Se hicieron muchos experimentos para encontrar la verdadera velocidad de la luz, tanto yendo a favor como en contra de la velocidad de la Tierra. Son famosos los experimentos de Michelson-Morley en la ciudad de Chicago, allá por el 1900. Incluso se llegó a paralizar la ciudad para que ninguna vibración alterase estos experimentos de alta precisión y se llegó a la conclusión de que la velocidad «c» de la luz era una constante.
Respecto al tiempo, se han hecho experimentos en aviones supersónicos con relojes atómicos. Si en un avión que supera la velocidad del sonido situamos un reloj atómico, y lo sincronizamos con otro sobre la Tierra, al aterrizar el reloj del avión se ha atrasado unas millonésimas de segundo. A velocidades cercanas a las de la luz, el tiempo se dilata. Varios ejemplos sirven para explicar estas paradojas del tiempo. Consideremos dos fumadores de puro, uno en el centro de una vía circular y otro subido en un tren que circula a altísima velocidad. La conclusión a la que llega el fumador estático en el centro de la vía es que el puro del viajero debe de ser de mejor calidad, pues dura más.

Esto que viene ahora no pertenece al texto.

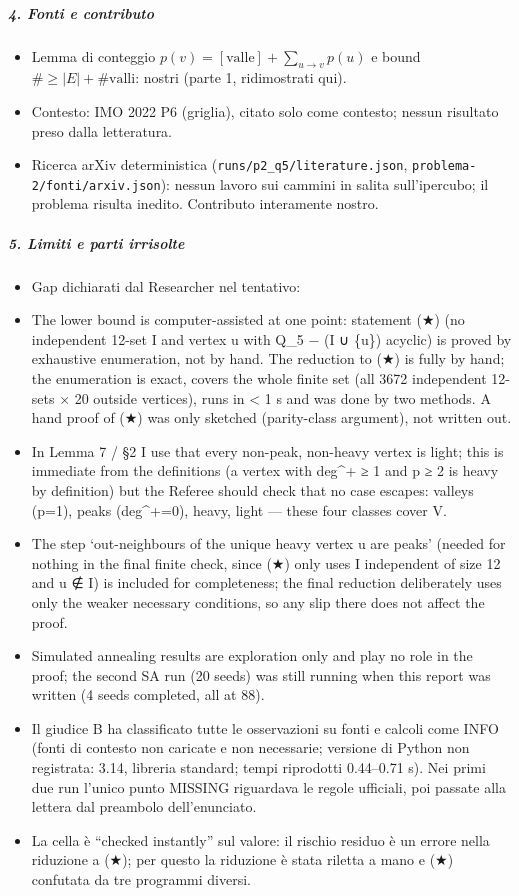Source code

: \documentclass[11pt,a4paper]{article}
\providecommand{\tightlist}{\setlength{\itemsep}{0pt}\setlength{\parskip}{0pt}}
\begin{document}
\subparagraph{4. Fonti e contributo}\label{fonti-e-contributo}

\begin{itemize}
\tightlist
\item
  Lemma di conteggio \(p(v)=[\text{valle}]+\sum_{u\to v}p(u)\) e bound
  \(\#\ge|E|+\#\text{valli}\): nostri (parte 1, ridimostrati qui).
\item
  Contesto: IMO 2022 P6 (griglia), citato solo come contesto; nessun
  risultato preso dalla letteratura.
\item
  Ricerca arXiv deterministica (\texttt{runs/p2\_q5/literature.json},
  \texttt{problema-2/fonti/arxiv.json}): nessun lavoro sui cammini in
  salita sull'ipercubo; il problema risulta inedito. Contributo
  interamente nostro.
\end{itemize}

\subparagraph{5. Limiti e parti
irrisolte}\label{limiti-e-parti-irrisolte}

\begin{itemize}
\tightlist
\item
  Gap dichiarati dal Researcher nel tentativo:
\item
  The lower bound is computer-assisted at one point: statement (★) (no
  independent 12-set I and vertex u with Q\_5 − (I ∪ \{u\}) acyclic) is
  proved by exhaustive enumeration, not by hand. The reduction to (★) is
  fully by hand; the enumeration is exact, covers the whole finite set
  (all 3672 independent 12-sets × 20 outside vertices), runs in
  \textless{} 1 s and was done by two methods. A hand proof of (★) was
  only sketched (parity-class argument), not written out.
\item
  In Lemma 7 / §2 I use that every non-peak, non-heavy vertex is light;
  this is immediate from the definitions (a vertex with deg\^{}+ ≥ 1 and
  p ≥ 2 is heavy by definition) but the Referee should check that no
  case escapes: valleys (p=1), peaks (deg\^{}+=0), heavy, light ---
  these four classes cover V.
\item
  The step `out-neighbours of the unique heavy vertex u are peaks'
  (needed for nothing in the final finite check, since (★) only uses I
  independent of size 12 and u ∉ I) is included for completeness; the
  final reduction deliberately uses only the weaker necessary
  conditions, so any slip there does not affect the proof.
\item
  Simulated annealing results are exploration only and play no role in
  the proof; the second SA run (20 seeds) was still running when this
  report was written (4 seeds completed, all at 88).
\item
  Il giudice B ha classificato tutte le osservazioni su fonti e calcoli
  come INFO (fonti di contesto non caricate e non necessarie; versione
  di Python non registrata: 3.14, libreria standard; tempi riprodotti
  0.44--0.71 s). Nei primi due run l'unico punto MISSING riguardava le
  regole ufficiali, poi passate alla lettera dal preambolo
  dell'enunciato.
\item
  La cella è ``checked instantly'' sul valore: il rischio residuo è un
  errore nella riduzione a (★); per questo la riduzione è stata riletta
  a mano e (★) confutata da tre programmi diversi.
\end{itemize}
\end{document}

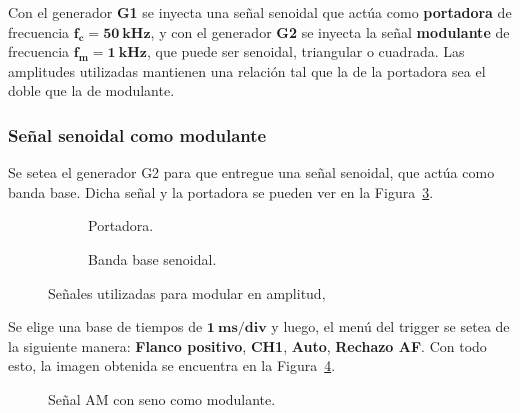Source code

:     Con el generador \textbf{G1} se inyecta una señal senoidal que actúa como \textbf{portadora} de frecuencia 
    $\mathbf{f_c=50~kHz}$, y con el generador \textbf{G2} se inyecta la señal \textbf{modulante} de frecuencia
    $\mathbf{f_m=1~kHz}$, que puede ser senoidal, triangular o cuadrada. Las amplitudes utilizadas mantienen 
    una relación tal que la de la portadora sea el doble que la de modulante.

    \subsubsection{Señal senoidal como modulante}
      Se setea el generador G2 para que entregue una señal senoidal, que actúa como banda base. Dicha señal
      y la portadora se pueden ver en la Figura~\ref{fig:SeñalesParaAM1}.
      
      \begin{figure}[H]
        \centering
        \begin{subfigure}[H]{0.48\textwidth}
          \caption{Portadora.}
          \label{fig:PortadoraEnTiempo}
        \end{subfigure}
        \hfill 
        \begin{subfigure}[H]{0.48\textwidth}
          \caption{Banda base senoidal.}
          \label{fig:SenoModulanteEnTiempo}
        \end{subfigure}
      
        \caption{Señales utilizadas para modular en amplitud,}
        \label{fig:SeñalesParaAM1}
      \end{figure}
        
      
      Se elige una base de tiempos de $\mathbf{1~ms/div}$ y luego, el menú del trigger se setea de la siguiente manera:
      \textbf{Flanco positivo}, \textbf{CH1}, \textbf{Auto}, \textbf{Rechazo AF}. Con
      todo esto, la imagen obtenida se encuentra en la Figura~\ref{fig:SeñalAM1EnTiempo}.
      
      \begin{figure}[H]
        \centering
        \caption{Señal AM con seno como modulante.}
        \label{fig:SeñalAM1EnTiempo}
      \end{figure}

Todo esto, evidentemente, no lo podemos vivenciar, porque nos movemos en un mundo macroscópico donde alcanzar esas velocidades tan altas requeriría más energía que la que el ser humano es capaz de generar, pero actualmente tenemos la oportunidad de trabajar en el mundo de las partículas atómicas, en los aceleradores de partículas. Aquí sí que se observan fenómenos relativistas extraídos de las ecuaciones de la Teoría de la Relatividad. Por ejemplo, podemos ver cómo la masa de las partículas a esas altas velocidades aumenta o cómo su longitud se contrae.
En realidad, no es que a esas velocidades los objetos pesen más o cambien sus características físicas. Yo peso lo mismo sobre una báscula a esa velocidad que sobre otra que permanezca parada, porque el observador soy yo. El problema surge al comparar el mismo fenómeno, visto por dos observadores en estados diferentes. El verdadero relativismo implica la existencia de dos puntos de vista diferentes.
Volvamos a la época en que fue publicada la teoría de la relatividad restringida; fue un breve manuscrito de pocas páginas, pero que causó una verdadera conmoción entre la élite científica.
Muchos se mostraron escépticos. Pero otros, como Madame Curie, llegaron a catalogar a Einstein por vez primera como el más grande físico del siglo XX.